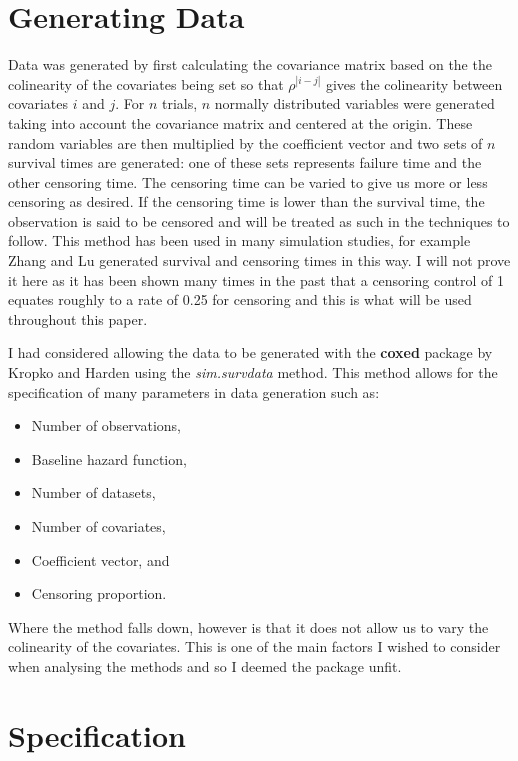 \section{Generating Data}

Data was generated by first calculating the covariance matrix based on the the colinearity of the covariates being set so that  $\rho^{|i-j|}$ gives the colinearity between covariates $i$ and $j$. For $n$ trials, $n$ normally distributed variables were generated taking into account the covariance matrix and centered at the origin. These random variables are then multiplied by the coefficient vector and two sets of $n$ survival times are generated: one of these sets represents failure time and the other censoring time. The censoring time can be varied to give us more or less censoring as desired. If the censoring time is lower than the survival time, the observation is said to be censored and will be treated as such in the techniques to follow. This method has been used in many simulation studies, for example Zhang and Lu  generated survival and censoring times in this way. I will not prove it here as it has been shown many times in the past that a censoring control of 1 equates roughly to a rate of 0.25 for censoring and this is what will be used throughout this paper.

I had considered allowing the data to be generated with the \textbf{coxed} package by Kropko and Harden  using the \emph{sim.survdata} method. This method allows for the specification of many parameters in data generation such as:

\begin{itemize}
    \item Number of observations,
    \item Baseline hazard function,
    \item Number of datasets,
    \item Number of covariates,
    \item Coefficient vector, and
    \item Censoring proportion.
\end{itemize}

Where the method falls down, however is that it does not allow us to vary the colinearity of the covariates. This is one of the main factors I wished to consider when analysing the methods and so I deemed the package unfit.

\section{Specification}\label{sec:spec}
-- -- --
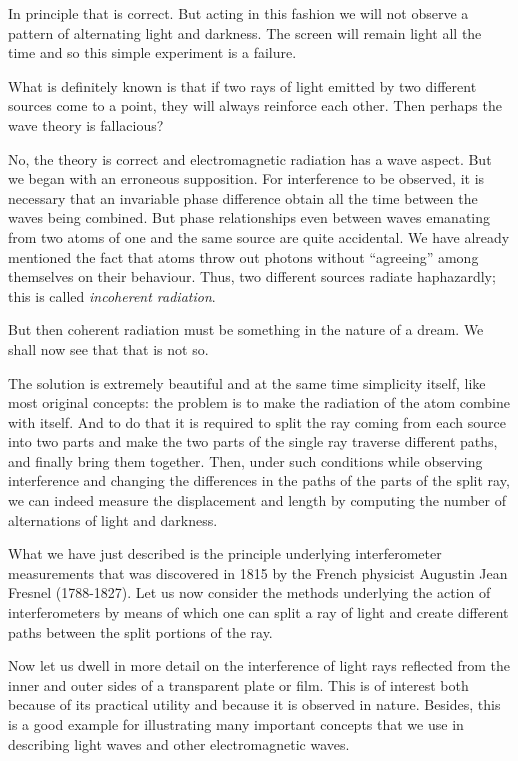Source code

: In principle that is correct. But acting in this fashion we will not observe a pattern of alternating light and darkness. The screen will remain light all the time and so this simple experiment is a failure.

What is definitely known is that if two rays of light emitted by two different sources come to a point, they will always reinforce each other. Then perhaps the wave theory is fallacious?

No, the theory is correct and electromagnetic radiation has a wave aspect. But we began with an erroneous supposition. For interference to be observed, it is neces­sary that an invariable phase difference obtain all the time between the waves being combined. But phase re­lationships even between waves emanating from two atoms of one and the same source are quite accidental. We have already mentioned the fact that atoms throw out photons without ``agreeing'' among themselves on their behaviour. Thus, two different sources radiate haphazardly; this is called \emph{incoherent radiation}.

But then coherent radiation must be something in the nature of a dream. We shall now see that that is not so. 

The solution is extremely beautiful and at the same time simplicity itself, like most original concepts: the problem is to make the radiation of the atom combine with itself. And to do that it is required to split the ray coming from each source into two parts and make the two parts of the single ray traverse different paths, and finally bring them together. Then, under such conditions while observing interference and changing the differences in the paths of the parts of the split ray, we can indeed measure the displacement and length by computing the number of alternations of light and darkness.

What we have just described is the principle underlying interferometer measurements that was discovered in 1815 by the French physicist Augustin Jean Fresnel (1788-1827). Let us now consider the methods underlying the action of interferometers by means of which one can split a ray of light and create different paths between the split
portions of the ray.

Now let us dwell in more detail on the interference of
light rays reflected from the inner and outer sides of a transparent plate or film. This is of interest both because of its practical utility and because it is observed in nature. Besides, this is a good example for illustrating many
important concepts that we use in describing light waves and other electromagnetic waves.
-- -- --
> Task details
Exactly one number is the answer: how many lines of the entries contain the string "emph".

> Solution to the problem
2